■ **Exercise**:
Report the count of lines with "intervals" in the data below, and no other words.

[Stored items from a collection]
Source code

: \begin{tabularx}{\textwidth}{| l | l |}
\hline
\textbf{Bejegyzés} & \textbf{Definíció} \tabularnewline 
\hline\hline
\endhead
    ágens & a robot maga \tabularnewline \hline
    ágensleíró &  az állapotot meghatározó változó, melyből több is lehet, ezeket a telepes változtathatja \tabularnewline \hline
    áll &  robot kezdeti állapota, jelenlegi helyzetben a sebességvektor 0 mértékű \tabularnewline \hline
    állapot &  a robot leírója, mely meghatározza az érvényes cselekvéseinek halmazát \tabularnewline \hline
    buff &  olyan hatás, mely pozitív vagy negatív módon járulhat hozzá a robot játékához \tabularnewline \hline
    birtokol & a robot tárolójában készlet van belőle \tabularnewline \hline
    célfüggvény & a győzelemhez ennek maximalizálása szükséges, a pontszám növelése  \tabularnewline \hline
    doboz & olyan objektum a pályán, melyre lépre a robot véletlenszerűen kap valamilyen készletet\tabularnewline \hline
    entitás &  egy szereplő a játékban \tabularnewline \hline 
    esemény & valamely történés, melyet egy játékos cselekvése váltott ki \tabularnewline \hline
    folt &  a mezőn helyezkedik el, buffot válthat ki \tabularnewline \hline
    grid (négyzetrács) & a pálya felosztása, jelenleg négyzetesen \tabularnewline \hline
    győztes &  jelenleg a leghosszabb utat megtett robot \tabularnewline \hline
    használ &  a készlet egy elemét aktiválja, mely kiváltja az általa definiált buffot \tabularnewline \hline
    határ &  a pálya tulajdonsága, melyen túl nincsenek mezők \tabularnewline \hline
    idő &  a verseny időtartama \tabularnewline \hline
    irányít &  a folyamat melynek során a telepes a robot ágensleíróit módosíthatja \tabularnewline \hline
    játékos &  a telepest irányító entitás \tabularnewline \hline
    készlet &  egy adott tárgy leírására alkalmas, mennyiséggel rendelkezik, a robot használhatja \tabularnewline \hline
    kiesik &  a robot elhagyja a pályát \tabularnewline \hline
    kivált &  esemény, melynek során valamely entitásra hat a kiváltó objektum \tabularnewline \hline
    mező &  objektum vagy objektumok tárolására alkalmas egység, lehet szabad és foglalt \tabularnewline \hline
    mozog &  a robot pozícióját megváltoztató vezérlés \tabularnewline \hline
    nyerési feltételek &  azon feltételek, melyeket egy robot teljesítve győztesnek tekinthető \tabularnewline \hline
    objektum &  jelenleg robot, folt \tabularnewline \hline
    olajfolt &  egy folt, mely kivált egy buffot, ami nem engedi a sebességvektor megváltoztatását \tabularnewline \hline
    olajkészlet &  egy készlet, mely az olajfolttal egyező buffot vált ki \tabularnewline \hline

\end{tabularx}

==

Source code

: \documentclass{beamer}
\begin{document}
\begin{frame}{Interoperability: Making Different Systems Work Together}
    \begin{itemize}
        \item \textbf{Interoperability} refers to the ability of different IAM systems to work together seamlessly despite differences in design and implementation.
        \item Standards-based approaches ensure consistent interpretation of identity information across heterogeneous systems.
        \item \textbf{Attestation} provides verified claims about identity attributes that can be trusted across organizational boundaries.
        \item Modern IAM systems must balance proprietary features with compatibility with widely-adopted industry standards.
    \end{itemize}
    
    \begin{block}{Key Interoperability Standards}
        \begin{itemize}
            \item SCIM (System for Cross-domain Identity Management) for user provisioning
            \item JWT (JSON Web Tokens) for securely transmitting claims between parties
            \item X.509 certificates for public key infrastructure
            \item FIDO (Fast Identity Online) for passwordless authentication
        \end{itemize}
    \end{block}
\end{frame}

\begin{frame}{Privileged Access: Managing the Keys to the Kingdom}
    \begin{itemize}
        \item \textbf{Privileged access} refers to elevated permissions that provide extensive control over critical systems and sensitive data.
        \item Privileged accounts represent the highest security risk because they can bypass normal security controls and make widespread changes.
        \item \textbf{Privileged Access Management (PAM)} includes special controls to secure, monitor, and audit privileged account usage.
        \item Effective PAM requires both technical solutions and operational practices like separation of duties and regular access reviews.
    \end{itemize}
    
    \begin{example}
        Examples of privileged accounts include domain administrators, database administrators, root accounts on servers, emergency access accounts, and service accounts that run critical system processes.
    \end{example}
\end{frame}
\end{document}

==

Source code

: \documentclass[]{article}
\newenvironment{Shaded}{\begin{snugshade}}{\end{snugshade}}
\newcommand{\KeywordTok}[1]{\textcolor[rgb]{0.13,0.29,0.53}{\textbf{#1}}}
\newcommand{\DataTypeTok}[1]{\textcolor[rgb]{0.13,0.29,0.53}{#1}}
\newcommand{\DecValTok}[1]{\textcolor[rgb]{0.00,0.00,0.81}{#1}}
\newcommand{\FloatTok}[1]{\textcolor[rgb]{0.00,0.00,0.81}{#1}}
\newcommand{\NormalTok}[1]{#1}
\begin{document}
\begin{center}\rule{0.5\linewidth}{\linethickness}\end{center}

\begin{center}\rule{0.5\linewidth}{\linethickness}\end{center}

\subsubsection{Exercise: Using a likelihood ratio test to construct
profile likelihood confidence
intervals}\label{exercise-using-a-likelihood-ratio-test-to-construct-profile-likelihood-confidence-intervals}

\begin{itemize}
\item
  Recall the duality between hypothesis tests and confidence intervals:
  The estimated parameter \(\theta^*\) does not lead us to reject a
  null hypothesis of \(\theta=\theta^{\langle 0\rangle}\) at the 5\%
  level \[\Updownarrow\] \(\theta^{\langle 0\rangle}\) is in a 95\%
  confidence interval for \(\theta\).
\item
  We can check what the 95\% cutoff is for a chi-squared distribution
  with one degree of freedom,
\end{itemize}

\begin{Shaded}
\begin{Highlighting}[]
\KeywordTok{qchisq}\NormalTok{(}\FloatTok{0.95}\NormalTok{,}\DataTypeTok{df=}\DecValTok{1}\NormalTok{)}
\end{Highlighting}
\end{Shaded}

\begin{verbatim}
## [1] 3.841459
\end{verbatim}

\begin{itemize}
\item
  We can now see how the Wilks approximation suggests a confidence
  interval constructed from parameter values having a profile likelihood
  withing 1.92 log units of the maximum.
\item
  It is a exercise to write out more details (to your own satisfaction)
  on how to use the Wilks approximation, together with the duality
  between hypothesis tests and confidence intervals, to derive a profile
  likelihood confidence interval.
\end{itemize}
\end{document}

■ **Exercise response**:
3